1.3.3 Freud e l’avvenire (1936)

L’ultimo e forse più interessante scritto manniano su Freud è, ancora una volta, uno scritto d’occasione. Si tratta del più famoso discorso manniano su Freud, che raccoglie e riassume le considerazioni dei due lavori precedenti e, allo stesso tempo, celebra l’ottantesimo compleanno di Freud.

Lo scritto, già nel titolo Freud e l’avvenire, riprende i temi del lavoro di sette anni prima su La posizione di Freud, ribadendo il valore rivoluzionario e progressista della psicoanalisi, legando questo valore alla propensione di quest’ultima verso il futuro, ma, aspetto forse più interessante ai fini di una definizione del legame Freud- Nietzsche, viene anche ulteriormente ribadita l’appartenenza freudiana a una determinata tradizione culturale germanica.

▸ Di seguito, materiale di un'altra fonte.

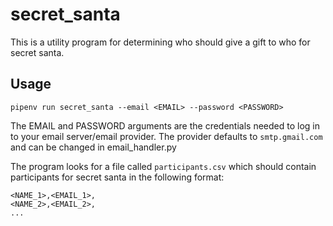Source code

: # secret_santa
This is a utility program for determining who should give a gift to who for
secret santa.

## Usage
`pipenv run secret_santa --email <EMAIL> --password <PASSWORD>`

The EMAIL and PASSWORD arguments are the credentials needed to log in to your
email server/email provider. The provider defaults to `smtp.gmail.com` and can
be changed in email_handler.py

The program looks for a file called `participants.csv` which should contain
participants for secret santa in the following format:
```
<NAME_1>,<EMAIL_1>,
<NAME_2>,<EMAIL_2>,
...
```
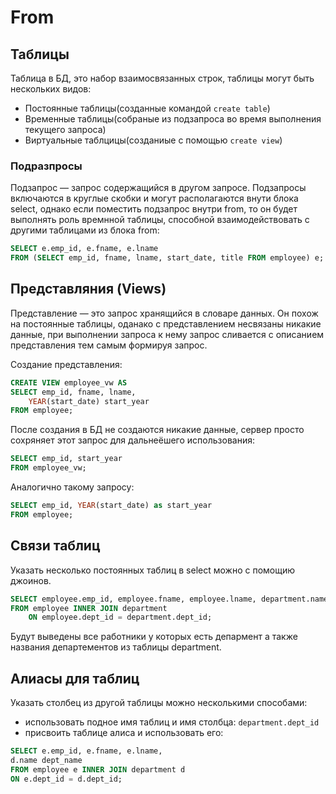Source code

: # From

## Таблицы

Таблица в БД, это набор взаимосвязанных строк, таблицы могут быть нескольких видов:

* Постоянные таблицы(созданные командой `create table`)
* Временные таблицы(собраные из подзапроса во время выполнения текущего запроса)
* Виртуальные таблцицы(созданиые с помощью `create view`)

### Подразпросы

Подзапрос — запрос содержащийся в другом запросе. Подзапросы включаются в круглые скобки и могут располагаются внути блока select, однако если поместить подзапрос внутри from, то он будет выполнять роль времнной таблицы, способной взаимодействовать с другими таблицами из блока from:
```SQL
SELECT e.emp_id, e.fname, e.lname 
FROM (SELECT emp_id, fname, lname, start_date, title FROM employee) e;
```

## Представляния (Views)

Представление — это запрос хранящийся в словаре данных. Он похож на постоянные таблицы, оданако с представлением несвязаны никакие данные, при выполнении запроса к нему запрос сливается с описанием представления тем самым формируя запрос.

Создание представления:
```SQL
CREATE VIEW employee_vw AS
SELECT emp_id, fname, lname,
    YEAR(start_date) start_year
FROM employee;
```
После создания в БД не создаются никакие данные, сервер просто сохряняет этот запрос для дальнеёшего использования:
```SQL
SELECT emp_id, start_year
FROM employee_vw;
```
Аналогично такому запросу:
```SQL
SELECT emp_id, YEAR(start_date) as start_year
FROM employee;
```

## Связи таблиц

Указать несколько постоянных таблиц в select можно с помощию джоинов.
```SQL
SELECT employee.emp_id, employee.fname, employee.lname, department.name AS dept_name
FROM employee INNER JOIN department
    ON employee.dept_id = department.dept_id;
```
Будут выведены все работники у которых есть депармент а также названия департементов из таблицы department.

## Алиасы для таблиц

Указать столбец из другой таблицы можно несколькими способами:
* использовать подное имя таблиц и имя столбца: `department.dept_id`
* присвоить таблице алиса и использовать его:
```SQL
SELECT e.emp_id, e.fname, e.lname,
d.name dept_name
FROM employee e INNER JOIN department d
ON e.dept_id = d.dept_id;
```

Il discorso manniano inizia con una breve esposizione dei suoi legami personali e culturali con la psicoanalisi freudiana, affermando che, questo legame, sebbene caratterizzato da «simpatie profonde»27, da entrambe le parti, dev’essere in qualche modo sempre esistito, almeno inconsciamente. Queste affermazioni sembrano riprendere quel concetto di “derivazione inconscia” di cui Mann aveva parlato sette anni prima in relazione a Freud e Nietzsche, trasposte, ora, in relazione al rapporto Mann-Freud o, più in generale, letteratura-psicoanalisi. Proprio insistendo su questi

legami ideali e teorici fra diverse forme di sapere e diverse tradizioni culturali, esistenti, secondo Mann, anche a prescindere da una effettiva derivazione storica, ma, per l’appunto, concretizzatesi anche attraverso canali di trasmissione culturale inconscia, Mann ripropone le sue considerazioni sulle affinità freudiane, non dovute a una lettura diretta dei testi, con altre correnti culturali, prima fra tutte, la filosofia nietzscheana:

Egli [Freud] non ha conosciuto Nietzsche, in cui si trovano a ogni passo lampi

precorritori delle scoperte freudiane; non Novalis, le cui fantasticherie e ispirazioni

romantico-biologiche si avvicinano spesso in modo soprendente alle idee psicoanalitiche; non Kierkegaard, il cui cristiano coraggio nello spingersi fino agli estremi confini della psicologia avrebbe destato il più fecondo e profondo interesse, e sicuramente nemmeno Schopenhauer, il malinconico orchestratore di una filosofia dell’istinto, che tende al superamento e alla redenzione […] solo, per proprio conto, senza conoscere le intuizioni precorritrici di altri, egli [Freud] doveva conquistarsi metodicamente le verità del suo pensiero […] noi non possiamo raffigurarci nella mente l’immagine severa di lui disgiunta dalla solitudine, da quella solitudine di cui parla Nietzsche.28

Nonostante Freud sia inserito in un contesto sicuramente articolato e complesso, composto da diversi autori, il ruolo ricoperto da Nietzsche è indubbiamente quello preminente. Si potrebbe dimostrare non solo il senso di estraneità che Freud provava nei confronti di questo contesto culturale, ma anche la sua effettiva estraneità anche nei contenuti concettuali in realtà profondamente distanti, a dispetto delle associazioni manniane, ma ci si limiterà qui al solo Nietzsche.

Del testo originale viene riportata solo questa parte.